Pourtant, du côté des particuliers-transformés-transporteurs, pas un mot en public. Tous ont refusé de témoigner. Mais à voix basse, ils l’admettent : c’est la cherté de la vie et le chômage qui les poussent à braver l’illégalité.

Plus loin, sur la bretelle du quartier “Venez-voir” en direction du marché de la Peyrie, une autre catégorie de transporteurs joue les équilibristes. Ce sont des taxis-brousse, théoriquement assignés aux liaisons avec les villages proches de Libreville, et soumis à une licence. Mais la tentation est trop forte et s’immiscent dans le transport urbain, malgré un arrêté municipal qui le leur interdit.
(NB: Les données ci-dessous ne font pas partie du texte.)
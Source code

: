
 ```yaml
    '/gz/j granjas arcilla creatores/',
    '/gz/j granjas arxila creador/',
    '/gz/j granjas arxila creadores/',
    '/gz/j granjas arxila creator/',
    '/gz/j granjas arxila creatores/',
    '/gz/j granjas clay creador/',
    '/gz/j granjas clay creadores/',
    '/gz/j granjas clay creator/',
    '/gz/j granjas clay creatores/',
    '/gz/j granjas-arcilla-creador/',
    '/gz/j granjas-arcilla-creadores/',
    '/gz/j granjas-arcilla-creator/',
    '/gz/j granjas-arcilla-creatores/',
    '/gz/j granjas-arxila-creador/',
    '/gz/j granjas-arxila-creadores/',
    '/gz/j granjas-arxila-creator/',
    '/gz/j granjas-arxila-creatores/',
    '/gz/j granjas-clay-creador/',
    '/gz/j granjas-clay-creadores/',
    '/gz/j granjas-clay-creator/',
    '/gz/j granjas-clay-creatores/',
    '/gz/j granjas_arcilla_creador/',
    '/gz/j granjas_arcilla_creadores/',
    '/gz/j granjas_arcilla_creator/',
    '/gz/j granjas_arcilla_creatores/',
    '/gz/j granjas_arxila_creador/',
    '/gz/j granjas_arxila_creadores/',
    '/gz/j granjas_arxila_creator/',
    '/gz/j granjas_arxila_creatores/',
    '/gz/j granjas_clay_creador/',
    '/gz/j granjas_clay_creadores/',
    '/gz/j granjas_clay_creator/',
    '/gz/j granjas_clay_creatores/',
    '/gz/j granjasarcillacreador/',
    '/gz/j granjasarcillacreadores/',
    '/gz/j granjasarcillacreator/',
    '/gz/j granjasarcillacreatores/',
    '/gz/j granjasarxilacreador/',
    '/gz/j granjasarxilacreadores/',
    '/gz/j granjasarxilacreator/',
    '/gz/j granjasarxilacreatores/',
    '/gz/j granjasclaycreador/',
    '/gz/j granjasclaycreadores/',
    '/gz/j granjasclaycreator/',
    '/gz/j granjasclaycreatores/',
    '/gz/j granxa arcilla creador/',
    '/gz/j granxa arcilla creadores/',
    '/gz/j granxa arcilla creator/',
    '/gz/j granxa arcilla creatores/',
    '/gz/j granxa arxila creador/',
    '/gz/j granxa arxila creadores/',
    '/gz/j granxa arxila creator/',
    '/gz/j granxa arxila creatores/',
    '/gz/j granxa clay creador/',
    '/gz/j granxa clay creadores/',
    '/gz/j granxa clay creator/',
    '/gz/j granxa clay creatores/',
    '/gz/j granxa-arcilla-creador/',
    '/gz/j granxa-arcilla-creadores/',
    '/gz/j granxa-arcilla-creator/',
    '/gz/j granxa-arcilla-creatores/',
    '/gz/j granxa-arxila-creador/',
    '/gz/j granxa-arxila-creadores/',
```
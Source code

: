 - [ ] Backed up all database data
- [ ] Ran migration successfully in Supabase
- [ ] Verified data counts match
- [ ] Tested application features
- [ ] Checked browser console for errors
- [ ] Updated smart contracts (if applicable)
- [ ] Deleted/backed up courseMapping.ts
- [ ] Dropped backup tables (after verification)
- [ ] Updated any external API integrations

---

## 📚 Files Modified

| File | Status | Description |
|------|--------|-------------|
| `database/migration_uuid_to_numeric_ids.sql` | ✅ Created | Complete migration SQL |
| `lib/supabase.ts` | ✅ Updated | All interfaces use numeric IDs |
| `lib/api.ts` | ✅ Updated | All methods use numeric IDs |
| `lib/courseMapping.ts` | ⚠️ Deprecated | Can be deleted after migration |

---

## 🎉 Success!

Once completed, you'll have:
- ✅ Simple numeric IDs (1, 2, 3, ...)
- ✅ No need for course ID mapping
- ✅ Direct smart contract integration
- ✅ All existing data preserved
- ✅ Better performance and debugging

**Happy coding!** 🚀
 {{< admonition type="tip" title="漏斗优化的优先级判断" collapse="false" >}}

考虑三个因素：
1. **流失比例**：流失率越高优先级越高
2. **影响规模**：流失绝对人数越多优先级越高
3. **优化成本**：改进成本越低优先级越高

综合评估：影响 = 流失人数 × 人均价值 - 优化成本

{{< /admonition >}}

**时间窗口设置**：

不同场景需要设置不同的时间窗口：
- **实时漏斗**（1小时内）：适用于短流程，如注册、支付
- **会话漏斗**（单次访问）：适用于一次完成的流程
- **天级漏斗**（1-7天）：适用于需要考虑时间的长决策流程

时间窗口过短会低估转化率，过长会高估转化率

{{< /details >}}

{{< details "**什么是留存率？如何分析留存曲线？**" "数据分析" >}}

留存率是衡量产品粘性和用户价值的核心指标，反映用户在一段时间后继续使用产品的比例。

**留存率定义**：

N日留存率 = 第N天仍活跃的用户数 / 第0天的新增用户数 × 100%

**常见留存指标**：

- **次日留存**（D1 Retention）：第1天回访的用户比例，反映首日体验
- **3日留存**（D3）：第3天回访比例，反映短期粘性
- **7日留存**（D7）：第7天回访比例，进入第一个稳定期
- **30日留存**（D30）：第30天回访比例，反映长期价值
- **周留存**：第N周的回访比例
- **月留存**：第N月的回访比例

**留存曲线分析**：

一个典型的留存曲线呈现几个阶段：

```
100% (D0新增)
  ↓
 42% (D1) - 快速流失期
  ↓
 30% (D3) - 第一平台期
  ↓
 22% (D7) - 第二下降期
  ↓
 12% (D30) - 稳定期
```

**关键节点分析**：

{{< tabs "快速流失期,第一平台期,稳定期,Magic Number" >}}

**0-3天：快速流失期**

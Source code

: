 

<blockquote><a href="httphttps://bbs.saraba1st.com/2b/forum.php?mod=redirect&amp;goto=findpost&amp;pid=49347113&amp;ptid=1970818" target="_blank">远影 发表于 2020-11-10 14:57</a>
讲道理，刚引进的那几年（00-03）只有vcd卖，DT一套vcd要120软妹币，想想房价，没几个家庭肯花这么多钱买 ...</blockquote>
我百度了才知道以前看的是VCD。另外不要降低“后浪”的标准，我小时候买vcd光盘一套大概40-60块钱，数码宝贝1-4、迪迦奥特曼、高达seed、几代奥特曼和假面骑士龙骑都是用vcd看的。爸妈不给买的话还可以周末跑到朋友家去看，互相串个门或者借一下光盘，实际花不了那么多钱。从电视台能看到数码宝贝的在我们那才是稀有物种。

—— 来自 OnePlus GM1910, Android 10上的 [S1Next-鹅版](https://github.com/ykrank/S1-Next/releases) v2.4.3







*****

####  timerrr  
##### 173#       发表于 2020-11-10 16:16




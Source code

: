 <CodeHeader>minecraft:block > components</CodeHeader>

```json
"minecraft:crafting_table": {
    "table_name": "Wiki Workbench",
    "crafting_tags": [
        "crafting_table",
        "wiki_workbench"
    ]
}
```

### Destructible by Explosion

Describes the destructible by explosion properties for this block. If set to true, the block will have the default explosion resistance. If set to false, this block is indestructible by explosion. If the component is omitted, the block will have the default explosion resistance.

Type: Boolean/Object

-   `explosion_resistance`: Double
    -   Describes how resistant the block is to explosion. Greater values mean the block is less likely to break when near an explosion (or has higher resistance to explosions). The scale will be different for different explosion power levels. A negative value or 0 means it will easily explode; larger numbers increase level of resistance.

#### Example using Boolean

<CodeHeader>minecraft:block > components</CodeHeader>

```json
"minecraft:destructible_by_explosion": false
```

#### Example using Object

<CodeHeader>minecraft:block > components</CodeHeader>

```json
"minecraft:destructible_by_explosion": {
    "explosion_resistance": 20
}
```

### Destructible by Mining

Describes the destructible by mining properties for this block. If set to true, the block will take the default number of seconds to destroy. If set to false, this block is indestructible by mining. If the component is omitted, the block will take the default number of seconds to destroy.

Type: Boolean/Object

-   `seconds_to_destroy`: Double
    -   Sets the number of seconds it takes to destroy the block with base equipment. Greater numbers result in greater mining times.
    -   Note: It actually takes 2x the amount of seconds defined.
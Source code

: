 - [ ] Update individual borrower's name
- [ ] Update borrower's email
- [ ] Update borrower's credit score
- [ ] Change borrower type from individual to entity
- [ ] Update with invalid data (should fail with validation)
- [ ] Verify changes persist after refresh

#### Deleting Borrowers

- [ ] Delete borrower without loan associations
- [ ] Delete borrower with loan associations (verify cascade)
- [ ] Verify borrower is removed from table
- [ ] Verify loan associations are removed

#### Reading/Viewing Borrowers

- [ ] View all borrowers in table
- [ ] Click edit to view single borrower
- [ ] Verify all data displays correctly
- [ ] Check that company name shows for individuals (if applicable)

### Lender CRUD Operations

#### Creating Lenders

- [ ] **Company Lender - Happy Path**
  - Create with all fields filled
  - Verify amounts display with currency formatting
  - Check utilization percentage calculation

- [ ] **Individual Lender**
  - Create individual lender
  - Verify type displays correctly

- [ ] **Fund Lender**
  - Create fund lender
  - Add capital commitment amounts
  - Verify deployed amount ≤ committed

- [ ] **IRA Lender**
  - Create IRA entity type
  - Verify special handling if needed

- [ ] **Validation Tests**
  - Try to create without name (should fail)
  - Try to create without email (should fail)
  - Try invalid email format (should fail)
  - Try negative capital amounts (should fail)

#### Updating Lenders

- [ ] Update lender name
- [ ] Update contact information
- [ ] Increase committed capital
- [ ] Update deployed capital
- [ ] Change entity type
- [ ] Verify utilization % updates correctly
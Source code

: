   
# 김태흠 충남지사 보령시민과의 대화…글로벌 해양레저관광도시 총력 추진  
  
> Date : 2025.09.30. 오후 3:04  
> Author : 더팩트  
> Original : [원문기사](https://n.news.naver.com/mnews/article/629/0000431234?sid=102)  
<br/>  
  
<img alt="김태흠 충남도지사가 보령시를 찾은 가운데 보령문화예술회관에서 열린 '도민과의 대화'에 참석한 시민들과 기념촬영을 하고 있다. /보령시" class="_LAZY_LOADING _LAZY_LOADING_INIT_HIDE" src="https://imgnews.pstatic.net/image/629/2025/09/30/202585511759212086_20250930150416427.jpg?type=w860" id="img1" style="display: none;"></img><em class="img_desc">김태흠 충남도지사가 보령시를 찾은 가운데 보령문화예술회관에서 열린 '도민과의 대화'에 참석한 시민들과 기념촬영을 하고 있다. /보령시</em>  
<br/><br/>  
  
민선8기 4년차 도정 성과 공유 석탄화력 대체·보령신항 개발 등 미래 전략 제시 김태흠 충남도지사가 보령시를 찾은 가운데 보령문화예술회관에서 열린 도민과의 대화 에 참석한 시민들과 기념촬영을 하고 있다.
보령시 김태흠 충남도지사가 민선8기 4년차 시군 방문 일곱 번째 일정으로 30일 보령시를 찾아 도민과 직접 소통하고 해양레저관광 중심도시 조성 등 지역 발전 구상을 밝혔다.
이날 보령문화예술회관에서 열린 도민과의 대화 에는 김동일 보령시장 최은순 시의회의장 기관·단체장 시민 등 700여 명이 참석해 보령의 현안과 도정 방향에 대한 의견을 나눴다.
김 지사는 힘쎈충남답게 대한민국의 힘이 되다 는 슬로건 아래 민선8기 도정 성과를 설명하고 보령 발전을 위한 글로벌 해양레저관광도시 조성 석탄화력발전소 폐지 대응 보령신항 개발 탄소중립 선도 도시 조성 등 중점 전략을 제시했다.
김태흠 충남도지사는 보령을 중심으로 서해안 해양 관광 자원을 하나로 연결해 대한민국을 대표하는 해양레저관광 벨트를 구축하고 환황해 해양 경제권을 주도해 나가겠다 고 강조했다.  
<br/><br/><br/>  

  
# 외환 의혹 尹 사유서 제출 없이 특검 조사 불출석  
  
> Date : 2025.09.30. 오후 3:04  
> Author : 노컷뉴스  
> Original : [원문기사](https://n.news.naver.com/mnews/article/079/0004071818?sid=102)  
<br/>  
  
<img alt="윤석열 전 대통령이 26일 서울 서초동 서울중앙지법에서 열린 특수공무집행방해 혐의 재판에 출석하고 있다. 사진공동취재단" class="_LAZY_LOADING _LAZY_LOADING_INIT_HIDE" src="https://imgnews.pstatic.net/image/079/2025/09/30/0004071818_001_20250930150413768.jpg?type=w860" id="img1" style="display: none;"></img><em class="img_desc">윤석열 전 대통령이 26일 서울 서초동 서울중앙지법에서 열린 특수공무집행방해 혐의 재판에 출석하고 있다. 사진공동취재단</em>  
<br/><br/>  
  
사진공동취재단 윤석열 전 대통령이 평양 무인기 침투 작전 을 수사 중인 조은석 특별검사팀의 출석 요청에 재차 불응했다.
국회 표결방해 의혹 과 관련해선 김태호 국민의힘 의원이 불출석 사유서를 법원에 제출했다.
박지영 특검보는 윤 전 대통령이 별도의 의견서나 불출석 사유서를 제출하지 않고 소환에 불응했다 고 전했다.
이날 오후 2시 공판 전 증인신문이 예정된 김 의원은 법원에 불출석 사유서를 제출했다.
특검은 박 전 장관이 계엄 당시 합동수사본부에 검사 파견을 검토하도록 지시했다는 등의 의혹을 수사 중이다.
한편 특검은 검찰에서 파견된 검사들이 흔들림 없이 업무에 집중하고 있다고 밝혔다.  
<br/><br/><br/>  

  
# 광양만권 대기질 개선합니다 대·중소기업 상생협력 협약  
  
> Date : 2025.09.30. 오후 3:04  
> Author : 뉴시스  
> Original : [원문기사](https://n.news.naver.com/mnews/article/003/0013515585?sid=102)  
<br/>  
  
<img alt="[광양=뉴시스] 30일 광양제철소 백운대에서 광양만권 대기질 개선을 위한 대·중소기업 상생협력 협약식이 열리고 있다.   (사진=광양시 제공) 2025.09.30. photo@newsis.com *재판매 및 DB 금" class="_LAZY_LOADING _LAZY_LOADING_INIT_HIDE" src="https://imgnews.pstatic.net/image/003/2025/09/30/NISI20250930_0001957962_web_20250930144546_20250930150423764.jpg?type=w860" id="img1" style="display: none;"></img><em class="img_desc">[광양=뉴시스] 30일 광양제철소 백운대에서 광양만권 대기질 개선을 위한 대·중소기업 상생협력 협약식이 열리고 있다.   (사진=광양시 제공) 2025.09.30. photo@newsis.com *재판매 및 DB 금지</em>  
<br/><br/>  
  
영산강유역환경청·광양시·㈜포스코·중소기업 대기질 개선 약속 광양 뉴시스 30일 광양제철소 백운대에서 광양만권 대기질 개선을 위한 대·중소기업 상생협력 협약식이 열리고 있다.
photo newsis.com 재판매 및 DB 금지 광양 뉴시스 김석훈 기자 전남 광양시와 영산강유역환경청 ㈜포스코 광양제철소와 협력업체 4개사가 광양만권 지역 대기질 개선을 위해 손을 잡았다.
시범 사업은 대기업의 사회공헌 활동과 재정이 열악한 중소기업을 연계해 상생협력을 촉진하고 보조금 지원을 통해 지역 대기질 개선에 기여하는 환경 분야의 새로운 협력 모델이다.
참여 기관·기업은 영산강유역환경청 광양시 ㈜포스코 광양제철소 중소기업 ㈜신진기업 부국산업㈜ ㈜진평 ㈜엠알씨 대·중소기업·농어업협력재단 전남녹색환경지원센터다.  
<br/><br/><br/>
Bienvenu Bekale, l’un d’eux, assume: «Nous qui n’avons pas la couleur rouge et blanc des taxis, on prend régulièrement des amendes de la mairie. Cela arrive quand on prend des clients dans le périmètre urbain. Mais on le fait pour soulager ceux qui vont au travail ou qui ont une urgence. C’est notre façon de combler le déficit de transport, tout en payant nos taxes.»

Une réalité que les autorités peinent à réguler entre nécessité sociale, vide juridique et concurrence déloyale. Et si la ville semble tolérer, les amendes, elles, continuent de pleuvoir. Reste une question: jusqu’où ira cette économie de la débrouille dans une capitale qui étouffe sous le poids de la crise?